Below are some records; work out how many of their lines contain "Codacy" and give the number only.

Supplied data —
────────
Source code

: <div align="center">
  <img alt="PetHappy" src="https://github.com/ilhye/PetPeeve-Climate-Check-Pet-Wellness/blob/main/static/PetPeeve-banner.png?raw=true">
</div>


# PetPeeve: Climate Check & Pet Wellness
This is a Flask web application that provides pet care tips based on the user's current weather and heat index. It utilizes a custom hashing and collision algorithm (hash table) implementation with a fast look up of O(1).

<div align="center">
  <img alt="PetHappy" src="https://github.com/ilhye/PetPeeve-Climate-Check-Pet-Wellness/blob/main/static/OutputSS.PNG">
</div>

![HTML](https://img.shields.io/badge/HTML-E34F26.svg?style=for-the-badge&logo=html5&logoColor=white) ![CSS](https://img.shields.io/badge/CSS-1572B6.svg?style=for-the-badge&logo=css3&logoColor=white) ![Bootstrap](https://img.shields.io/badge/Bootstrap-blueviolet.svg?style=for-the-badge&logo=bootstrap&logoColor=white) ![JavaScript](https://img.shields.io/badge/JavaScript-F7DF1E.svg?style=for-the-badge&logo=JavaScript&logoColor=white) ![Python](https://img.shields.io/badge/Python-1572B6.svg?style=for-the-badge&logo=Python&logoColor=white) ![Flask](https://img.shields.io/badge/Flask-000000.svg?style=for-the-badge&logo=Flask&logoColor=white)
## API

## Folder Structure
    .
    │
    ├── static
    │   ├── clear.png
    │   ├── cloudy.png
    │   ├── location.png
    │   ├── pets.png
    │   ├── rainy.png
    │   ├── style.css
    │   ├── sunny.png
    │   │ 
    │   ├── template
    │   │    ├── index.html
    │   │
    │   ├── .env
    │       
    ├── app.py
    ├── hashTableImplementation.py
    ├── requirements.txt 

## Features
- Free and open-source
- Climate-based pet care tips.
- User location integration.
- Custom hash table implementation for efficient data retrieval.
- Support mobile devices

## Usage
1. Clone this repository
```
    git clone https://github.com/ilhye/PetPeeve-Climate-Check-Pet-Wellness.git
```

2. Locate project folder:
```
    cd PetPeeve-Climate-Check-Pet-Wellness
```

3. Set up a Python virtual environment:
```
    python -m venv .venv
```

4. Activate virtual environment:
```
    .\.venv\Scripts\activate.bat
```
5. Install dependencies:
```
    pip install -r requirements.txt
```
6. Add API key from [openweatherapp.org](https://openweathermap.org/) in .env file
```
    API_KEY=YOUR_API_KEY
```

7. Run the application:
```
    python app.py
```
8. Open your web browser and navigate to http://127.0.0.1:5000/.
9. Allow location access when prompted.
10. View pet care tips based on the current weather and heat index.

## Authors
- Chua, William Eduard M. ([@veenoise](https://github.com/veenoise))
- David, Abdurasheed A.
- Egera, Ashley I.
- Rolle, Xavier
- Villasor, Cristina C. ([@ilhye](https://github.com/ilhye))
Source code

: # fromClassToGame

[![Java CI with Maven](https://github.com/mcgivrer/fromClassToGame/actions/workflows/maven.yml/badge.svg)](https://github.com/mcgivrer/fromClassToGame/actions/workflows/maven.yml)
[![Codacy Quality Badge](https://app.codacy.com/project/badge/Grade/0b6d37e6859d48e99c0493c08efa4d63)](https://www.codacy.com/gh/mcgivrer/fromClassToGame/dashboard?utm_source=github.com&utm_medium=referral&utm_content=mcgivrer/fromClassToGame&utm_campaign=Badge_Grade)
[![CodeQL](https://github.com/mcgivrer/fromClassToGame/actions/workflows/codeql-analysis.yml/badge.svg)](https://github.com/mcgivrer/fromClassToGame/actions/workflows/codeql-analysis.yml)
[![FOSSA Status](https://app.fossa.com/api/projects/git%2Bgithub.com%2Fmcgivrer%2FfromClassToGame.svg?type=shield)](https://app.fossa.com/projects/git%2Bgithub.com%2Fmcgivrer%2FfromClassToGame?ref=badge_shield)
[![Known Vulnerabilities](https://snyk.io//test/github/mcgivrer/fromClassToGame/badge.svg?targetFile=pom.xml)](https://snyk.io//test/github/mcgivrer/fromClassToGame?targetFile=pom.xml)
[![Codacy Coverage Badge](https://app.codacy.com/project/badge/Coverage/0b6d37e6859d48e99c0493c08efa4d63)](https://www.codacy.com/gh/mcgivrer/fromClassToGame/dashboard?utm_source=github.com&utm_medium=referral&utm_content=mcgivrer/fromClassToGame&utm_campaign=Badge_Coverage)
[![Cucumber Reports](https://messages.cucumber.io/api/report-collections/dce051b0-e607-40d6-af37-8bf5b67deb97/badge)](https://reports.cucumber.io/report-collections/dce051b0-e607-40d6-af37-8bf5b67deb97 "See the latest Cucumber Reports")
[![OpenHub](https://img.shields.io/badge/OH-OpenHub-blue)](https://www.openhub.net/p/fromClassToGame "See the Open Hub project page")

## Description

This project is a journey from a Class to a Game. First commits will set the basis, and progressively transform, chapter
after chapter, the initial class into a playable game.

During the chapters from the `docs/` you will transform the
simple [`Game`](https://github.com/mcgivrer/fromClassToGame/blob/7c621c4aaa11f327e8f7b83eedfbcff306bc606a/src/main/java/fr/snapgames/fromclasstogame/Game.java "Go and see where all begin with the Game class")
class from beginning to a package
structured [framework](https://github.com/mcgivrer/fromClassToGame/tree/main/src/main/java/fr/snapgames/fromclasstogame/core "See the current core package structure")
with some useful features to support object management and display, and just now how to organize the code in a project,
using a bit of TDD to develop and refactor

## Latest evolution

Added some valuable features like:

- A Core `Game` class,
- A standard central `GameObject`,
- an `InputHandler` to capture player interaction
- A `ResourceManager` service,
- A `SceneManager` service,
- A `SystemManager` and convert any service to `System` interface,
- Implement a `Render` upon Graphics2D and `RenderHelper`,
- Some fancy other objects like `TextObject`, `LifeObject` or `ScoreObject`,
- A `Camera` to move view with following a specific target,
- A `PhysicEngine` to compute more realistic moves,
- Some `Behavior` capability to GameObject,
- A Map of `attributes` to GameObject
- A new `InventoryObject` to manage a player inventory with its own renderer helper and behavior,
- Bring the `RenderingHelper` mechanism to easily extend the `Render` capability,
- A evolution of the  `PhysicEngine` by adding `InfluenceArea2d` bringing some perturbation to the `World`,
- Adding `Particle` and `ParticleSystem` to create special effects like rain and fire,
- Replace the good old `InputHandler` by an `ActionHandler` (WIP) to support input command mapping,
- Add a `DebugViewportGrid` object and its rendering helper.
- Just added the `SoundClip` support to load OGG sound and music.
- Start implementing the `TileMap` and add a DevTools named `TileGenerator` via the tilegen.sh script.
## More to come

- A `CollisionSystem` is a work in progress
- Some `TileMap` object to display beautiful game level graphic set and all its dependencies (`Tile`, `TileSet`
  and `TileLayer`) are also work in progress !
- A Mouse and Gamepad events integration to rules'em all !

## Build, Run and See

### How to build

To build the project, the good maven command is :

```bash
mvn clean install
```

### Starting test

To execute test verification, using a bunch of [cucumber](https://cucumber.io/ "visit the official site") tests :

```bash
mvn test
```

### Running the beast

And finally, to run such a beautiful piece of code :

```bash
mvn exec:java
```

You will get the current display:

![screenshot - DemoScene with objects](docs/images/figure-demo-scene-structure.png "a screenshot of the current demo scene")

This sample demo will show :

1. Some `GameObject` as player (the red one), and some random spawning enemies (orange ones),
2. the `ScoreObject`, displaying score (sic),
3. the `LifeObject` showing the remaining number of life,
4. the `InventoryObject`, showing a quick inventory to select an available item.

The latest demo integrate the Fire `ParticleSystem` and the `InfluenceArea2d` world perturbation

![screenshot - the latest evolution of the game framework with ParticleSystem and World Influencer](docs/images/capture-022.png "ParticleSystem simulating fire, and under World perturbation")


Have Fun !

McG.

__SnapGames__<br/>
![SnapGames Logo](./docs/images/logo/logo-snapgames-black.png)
────────
Response to this exercise — 2